Problem description ::
If a line in the data has the string "aanlegpeil", please show it.

• • • • •

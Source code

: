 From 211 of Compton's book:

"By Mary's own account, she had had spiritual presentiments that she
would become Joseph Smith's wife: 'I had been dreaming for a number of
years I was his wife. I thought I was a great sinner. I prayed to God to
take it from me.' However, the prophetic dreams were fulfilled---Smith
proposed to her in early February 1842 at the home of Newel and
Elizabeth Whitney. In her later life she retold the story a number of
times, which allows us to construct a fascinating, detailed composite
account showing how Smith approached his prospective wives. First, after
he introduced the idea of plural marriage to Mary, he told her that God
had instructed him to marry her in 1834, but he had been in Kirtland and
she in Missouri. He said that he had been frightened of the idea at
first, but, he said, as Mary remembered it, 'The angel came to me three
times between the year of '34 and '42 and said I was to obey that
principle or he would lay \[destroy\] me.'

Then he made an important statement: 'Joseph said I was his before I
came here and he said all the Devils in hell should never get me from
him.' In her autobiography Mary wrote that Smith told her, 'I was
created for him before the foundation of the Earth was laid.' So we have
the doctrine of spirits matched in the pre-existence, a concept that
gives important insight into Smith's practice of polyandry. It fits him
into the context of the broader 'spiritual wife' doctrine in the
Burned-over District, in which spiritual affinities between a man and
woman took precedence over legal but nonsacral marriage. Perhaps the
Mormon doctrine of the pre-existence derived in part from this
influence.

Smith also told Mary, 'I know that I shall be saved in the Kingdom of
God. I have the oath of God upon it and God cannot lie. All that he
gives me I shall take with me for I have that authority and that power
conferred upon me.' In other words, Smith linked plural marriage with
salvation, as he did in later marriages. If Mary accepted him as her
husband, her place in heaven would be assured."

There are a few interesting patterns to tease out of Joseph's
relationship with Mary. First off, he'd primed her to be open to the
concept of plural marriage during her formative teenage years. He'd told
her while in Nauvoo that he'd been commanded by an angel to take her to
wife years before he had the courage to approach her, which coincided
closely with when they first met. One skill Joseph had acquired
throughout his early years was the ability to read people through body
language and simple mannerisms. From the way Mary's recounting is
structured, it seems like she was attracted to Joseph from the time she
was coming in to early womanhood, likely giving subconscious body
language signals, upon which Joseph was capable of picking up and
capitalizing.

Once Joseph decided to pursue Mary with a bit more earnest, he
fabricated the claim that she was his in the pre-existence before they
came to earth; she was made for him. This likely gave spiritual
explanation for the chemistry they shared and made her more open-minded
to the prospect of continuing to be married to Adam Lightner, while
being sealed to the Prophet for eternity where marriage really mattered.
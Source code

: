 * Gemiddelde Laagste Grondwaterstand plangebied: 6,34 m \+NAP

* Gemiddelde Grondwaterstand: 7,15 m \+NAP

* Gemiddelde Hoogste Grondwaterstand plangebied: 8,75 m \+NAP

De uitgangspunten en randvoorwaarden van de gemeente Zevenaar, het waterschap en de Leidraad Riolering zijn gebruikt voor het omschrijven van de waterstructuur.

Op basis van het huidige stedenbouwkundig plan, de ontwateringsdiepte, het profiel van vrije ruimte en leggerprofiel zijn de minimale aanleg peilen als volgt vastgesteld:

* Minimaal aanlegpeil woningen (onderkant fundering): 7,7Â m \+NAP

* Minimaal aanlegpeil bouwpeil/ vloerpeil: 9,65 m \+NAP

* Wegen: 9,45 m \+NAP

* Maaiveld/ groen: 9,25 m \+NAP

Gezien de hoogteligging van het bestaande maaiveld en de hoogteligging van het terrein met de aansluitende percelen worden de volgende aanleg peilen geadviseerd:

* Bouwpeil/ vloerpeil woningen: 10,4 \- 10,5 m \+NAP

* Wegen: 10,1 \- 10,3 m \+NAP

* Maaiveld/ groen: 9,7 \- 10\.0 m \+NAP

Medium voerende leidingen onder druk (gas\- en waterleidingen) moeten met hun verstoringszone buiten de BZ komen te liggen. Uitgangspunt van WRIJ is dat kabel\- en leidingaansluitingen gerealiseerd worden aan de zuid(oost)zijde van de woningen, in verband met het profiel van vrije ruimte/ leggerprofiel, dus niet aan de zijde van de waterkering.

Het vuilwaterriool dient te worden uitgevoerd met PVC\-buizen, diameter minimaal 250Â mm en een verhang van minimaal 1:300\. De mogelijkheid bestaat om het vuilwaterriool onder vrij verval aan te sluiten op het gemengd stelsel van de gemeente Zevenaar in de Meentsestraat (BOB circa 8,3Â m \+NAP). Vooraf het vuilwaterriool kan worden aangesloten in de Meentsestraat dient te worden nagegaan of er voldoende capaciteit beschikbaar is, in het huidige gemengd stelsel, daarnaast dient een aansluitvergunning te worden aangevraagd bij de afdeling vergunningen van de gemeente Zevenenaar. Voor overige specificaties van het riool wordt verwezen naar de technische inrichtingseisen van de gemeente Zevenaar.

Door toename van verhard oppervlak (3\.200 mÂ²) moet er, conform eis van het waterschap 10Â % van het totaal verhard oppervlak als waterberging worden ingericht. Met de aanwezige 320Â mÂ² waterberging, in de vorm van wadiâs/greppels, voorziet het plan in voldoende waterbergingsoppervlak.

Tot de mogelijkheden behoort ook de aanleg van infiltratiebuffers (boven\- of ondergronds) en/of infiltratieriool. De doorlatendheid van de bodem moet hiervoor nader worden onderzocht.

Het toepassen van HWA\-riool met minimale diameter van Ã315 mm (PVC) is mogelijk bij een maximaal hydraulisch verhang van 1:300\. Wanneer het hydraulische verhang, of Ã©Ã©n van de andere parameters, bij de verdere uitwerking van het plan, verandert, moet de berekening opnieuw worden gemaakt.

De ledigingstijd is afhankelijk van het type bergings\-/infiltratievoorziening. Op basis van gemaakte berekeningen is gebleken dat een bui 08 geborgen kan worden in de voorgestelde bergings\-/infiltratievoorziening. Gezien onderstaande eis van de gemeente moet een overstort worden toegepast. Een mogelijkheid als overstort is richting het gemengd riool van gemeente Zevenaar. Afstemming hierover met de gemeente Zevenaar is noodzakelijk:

• • • • •

Response to the exercise ::
* Minimaal aanlegpeil woningen (onderkant fundering): 7,7Â m \+NAP
* Minimaal aanlegpeil bouwpeil/ vloerpeil: 9,65 m \+NAP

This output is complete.